I seen your thread about solder irons too. Both of your choices will serve you well even though there are other crazy expensive irons on the market that do many other functions. Expensive solder irons do have a place in the world, but for most music project mods the irons you posted in your thread are beyond perfect. 15-30W pencil irons are the max anyone should use for basic electronic soldering. Practice is all that is needed, but reading a few guides will definitely help too. Tinning is about the most important thing you can ever do when soldering electronics. This isn't rocket science after all ;)
Edit: Btw, oxygen free cable is a sales hype in most cases. Mogami uses the words "oxygen free" to, but any wire that is insulated correctly shouldn't oxidize even in a hundred years.
I ordered lots of crap from redco.
Had to keep it under 30 to skip customs. Redco 12AWG speaker cable from amp to cab (i can't really tell a difference between brands that are considered "decent"), 100 feet of Redco Install Cable (again, can't really hear much difference on high-voltage low-impedance signals, i.e. anything after the preamp) in fun colors, and two con + shield high-impedance ready cable (almost just the same as Soulinsane's, just balanced which means i can run semi-balanced and get NO NOISE, and no real thick plastic insulation).
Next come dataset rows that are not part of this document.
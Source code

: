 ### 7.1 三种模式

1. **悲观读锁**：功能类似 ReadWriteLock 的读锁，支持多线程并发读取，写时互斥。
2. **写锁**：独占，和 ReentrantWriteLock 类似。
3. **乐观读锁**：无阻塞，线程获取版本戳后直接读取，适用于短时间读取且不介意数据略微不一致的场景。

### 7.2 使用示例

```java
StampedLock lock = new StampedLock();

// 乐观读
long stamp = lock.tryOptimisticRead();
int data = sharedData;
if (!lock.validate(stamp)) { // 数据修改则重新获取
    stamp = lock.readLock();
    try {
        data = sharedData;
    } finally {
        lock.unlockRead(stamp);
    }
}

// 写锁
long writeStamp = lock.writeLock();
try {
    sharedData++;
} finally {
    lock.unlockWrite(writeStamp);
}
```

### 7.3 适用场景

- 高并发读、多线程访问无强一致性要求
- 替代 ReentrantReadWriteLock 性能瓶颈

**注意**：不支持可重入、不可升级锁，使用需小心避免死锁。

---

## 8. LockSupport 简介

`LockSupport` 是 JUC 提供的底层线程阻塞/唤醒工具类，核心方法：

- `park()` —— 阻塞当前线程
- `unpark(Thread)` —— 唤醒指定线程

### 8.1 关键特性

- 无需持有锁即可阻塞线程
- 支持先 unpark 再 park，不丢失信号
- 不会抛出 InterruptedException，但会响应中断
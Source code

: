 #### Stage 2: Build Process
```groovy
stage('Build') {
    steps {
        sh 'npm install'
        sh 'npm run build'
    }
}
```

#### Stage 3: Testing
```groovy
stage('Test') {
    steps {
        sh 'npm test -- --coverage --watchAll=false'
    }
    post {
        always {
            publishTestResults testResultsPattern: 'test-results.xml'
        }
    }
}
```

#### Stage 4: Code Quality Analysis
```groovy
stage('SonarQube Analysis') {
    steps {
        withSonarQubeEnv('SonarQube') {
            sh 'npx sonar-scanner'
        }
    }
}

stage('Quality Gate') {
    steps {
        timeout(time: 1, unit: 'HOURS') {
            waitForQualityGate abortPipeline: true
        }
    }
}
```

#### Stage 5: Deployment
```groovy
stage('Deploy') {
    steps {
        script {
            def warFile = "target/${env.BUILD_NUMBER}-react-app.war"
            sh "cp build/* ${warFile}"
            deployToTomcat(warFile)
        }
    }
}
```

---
Not as sturdy as 2524, but in a studio, it doesn't matter. Better specs too (on paper). This has been one of the top workhorses in professional recording studios for guitars, high-Z mics and the like for many years, and it sounds pretty damn amazing. Low capacitance / foot and hardly any resistance makes this a very clear and bright (good bright, not "thin"-bright) cable. The shield is a fucking madman, with a served shield of about 95/0.12A there's just no HF noise getting into this bastard. I can't fathom why they sell this so cheap. It's not the cable to bring on the road, but it's unbeatable in the studio and at home if you can manage not to dance on top of it.
shhh, dont say that, they'll find out and raise the prices :p
Man, all of this info is SOOOOO key, and Soul, its kinda hard to ask questions when you've already answered them all. All of this is VERY appreciated.